[Source texts of formatted documents]
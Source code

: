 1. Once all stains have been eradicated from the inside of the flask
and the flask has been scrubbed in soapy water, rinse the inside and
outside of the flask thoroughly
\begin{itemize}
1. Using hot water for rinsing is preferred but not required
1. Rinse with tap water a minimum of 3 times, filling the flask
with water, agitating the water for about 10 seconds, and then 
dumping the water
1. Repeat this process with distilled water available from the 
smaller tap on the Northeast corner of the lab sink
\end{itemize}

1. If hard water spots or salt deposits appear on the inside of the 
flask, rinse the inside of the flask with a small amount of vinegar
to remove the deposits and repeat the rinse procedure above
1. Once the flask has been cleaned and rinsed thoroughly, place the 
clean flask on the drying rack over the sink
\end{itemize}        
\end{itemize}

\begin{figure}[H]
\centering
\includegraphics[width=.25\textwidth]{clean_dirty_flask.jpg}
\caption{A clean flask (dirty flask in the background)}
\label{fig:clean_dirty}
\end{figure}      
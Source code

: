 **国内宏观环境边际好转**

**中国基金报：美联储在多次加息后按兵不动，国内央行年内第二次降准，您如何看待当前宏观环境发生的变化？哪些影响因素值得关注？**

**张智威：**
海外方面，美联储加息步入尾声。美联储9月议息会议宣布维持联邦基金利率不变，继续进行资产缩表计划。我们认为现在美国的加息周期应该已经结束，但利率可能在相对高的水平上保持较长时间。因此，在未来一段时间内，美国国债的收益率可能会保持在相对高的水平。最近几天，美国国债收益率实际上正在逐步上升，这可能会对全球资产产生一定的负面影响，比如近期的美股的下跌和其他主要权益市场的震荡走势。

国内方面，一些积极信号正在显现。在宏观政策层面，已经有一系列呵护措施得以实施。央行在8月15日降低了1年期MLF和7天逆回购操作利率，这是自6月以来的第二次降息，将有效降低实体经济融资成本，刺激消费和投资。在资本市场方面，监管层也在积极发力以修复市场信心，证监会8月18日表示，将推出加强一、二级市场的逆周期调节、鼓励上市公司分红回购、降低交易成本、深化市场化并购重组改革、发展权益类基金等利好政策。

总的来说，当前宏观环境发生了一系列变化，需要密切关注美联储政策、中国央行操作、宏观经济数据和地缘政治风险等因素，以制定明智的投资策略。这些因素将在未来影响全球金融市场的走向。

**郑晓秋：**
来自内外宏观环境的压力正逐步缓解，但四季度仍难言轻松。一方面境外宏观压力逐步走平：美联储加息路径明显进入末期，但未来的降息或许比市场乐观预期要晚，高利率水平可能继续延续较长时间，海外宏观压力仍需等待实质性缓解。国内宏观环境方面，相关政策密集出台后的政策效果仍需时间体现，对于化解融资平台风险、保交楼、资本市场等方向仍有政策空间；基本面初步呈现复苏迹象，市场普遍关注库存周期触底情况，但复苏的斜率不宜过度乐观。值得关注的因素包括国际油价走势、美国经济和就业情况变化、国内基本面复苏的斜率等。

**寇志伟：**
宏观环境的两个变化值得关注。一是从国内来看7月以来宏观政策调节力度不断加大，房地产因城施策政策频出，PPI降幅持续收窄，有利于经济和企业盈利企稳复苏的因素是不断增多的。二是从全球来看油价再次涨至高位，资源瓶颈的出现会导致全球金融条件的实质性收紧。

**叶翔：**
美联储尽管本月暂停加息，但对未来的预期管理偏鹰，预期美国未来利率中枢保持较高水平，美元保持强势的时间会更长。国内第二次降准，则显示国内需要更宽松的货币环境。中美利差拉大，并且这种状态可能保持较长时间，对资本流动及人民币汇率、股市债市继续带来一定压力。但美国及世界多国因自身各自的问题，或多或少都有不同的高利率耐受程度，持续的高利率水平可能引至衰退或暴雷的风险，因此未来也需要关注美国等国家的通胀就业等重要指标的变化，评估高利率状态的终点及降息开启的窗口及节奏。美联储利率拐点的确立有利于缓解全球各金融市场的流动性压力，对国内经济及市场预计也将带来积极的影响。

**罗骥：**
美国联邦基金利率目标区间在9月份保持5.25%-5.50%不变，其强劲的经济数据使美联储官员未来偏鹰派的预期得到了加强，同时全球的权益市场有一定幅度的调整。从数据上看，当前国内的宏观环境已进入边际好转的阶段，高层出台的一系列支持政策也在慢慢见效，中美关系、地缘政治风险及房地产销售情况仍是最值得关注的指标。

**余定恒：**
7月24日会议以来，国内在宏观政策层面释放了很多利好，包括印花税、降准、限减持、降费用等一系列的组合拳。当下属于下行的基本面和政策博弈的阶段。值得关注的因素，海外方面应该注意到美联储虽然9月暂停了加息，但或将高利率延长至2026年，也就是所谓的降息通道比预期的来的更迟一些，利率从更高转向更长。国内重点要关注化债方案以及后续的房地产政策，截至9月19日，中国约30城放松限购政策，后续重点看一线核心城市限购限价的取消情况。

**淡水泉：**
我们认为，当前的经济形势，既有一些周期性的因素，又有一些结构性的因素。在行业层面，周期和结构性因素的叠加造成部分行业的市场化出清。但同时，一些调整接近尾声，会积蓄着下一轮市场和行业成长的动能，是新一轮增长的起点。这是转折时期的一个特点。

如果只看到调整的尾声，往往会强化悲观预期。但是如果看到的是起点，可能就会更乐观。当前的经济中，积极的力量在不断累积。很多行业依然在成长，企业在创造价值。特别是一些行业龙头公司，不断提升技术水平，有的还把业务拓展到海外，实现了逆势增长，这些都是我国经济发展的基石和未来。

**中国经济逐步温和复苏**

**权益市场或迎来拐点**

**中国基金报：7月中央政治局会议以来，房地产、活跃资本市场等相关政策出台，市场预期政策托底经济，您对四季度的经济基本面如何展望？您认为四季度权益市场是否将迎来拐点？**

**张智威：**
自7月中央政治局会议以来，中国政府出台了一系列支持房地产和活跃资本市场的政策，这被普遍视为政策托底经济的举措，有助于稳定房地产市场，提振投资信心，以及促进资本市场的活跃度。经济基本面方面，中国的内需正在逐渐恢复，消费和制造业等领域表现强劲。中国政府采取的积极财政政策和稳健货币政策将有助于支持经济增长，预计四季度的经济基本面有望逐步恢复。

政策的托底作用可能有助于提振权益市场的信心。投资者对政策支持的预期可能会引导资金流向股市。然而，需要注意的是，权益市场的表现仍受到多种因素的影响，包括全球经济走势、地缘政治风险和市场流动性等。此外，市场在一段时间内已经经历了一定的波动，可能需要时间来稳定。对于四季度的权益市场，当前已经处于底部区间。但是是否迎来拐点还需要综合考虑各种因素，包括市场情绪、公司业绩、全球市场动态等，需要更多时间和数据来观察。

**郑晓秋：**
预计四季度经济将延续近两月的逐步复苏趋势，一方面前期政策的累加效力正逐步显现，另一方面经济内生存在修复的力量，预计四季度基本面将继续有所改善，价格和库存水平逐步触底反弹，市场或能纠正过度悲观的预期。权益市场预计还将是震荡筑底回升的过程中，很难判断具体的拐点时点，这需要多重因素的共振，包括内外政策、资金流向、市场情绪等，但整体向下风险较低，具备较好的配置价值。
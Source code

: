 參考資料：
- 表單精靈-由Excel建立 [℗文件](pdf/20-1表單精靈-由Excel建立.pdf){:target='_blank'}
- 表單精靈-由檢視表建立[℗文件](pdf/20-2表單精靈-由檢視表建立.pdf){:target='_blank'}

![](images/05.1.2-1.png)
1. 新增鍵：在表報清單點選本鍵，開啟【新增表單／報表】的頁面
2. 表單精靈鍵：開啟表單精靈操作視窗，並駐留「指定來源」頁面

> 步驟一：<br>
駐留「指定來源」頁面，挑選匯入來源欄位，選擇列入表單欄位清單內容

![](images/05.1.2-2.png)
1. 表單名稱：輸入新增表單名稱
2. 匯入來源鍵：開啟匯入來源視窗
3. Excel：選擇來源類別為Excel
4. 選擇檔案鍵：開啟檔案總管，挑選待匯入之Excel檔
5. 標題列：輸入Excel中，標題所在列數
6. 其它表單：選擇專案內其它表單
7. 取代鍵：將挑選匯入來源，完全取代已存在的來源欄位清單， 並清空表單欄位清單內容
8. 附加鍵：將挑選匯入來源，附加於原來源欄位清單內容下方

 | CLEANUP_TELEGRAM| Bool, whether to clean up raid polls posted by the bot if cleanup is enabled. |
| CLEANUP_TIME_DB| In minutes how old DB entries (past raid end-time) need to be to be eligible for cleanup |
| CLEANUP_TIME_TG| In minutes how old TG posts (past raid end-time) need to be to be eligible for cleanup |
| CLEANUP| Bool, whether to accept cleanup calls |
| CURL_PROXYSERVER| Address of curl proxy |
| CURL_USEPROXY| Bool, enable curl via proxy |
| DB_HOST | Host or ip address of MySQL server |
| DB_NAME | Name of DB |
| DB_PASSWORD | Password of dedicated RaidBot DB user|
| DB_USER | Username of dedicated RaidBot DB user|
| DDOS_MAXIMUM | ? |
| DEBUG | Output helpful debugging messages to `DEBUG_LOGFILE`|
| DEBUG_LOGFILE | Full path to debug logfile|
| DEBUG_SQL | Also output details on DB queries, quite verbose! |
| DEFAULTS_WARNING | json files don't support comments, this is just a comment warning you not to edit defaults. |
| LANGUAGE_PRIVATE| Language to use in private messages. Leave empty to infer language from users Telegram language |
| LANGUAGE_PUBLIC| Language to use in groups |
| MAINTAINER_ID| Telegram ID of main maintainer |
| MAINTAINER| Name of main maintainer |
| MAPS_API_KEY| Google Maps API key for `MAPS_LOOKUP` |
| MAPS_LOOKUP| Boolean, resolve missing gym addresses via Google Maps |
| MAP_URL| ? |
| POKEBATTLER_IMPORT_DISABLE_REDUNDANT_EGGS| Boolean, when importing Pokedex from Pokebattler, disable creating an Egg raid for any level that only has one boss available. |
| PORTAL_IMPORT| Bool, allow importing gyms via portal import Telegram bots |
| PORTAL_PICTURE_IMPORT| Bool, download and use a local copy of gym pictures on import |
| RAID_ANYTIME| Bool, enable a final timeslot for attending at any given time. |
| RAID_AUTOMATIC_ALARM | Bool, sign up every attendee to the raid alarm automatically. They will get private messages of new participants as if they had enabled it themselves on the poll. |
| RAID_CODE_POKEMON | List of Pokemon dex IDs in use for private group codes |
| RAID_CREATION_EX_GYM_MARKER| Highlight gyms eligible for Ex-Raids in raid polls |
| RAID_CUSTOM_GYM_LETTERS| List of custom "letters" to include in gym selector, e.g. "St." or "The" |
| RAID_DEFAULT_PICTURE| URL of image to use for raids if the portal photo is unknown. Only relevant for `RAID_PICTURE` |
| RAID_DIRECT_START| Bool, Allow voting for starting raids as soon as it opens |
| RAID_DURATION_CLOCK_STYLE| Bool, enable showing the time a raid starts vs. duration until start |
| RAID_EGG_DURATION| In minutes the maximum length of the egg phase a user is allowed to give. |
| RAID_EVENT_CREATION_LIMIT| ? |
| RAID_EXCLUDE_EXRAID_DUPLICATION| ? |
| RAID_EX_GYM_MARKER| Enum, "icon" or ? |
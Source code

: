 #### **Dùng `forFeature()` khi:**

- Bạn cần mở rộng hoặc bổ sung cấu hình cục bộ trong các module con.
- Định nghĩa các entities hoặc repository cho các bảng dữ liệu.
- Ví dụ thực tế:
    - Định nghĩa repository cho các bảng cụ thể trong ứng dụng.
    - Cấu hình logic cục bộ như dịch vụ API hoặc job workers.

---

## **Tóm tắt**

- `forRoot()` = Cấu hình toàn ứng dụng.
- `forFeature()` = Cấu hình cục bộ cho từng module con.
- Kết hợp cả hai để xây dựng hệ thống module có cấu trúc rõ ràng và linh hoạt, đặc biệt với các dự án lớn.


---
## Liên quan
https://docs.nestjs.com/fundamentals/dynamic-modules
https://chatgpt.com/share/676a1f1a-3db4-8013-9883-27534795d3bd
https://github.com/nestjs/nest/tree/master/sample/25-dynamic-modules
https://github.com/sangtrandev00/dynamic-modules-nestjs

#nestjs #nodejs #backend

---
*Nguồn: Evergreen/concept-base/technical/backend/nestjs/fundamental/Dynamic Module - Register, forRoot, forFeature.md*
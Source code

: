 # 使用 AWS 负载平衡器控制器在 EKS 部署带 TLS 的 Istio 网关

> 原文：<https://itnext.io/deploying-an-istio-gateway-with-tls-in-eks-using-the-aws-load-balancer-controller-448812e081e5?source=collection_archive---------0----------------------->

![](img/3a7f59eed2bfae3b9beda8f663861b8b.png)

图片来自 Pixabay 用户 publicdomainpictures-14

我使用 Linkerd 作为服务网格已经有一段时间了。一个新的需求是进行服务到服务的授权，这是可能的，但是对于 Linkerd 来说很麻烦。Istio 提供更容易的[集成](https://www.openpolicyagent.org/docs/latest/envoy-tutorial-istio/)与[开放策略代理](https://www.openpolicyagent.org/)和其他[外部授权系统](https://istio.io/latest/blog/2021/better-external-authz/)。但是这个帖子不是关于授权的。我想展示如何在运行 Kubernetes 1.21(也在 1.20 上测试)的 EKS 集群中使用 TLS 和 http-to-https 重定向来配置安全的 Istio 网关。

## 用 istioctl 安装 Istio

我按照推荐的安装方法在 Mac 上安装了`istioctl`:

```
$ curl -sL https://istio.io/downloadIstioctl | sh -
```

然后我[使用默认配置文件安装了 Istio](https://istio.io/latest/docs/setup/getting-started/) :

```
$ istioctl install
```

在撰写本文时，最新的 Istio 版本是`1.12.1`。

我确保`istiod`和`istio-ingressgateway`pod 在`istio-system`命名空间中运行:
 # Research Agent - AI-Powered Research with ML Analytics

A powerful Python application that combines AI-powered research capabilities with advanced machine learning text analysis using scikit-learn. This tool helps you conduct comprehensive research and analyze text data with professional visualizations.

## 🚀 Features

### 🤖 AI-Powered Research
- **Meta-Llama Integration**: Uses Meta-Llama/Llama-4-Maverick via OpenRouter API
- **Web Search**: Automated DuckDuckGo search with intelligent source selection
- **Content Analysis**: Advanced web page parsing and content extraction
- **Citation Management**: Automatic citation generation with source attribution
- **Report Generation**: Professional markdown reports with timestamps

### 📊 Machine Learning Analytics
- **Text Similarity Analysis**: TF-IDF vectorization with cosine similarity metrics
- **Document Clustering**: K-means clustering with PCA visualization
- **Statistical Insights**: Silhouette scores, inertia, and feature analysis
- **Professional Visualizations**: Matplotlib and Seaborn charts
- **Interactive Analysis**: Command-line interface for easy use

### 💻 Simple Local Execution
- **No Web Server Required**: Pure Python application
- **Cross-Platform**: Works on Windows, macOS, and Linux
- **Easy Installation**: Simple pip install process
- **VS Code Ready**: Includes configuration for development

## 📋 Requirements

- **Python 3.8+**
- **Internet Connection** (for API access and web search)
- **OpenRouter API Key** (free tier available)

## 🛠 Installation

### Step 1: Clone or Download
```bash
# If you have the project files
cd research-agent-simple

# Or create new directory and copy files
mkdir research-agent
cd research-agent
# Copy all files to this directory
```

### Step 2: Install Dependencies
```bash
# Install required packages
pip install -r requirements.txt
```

_Exercise instructions_: Show all lines above holding "private".

_Solved problem_:
| LANGUAGE_PRIVATE| Language to use in private messages. Leave empty to infer language from users Telegram language |
| RAID_AUTOMATIC_ALARM | Bool, sign up every attendee to the raid alarm automatically. They will get private messages of new participants as if they had enabled it themselves on the poll. |
| RAID_CODE_POKEMON | List of Pokemon dex IDs in use for private group codes |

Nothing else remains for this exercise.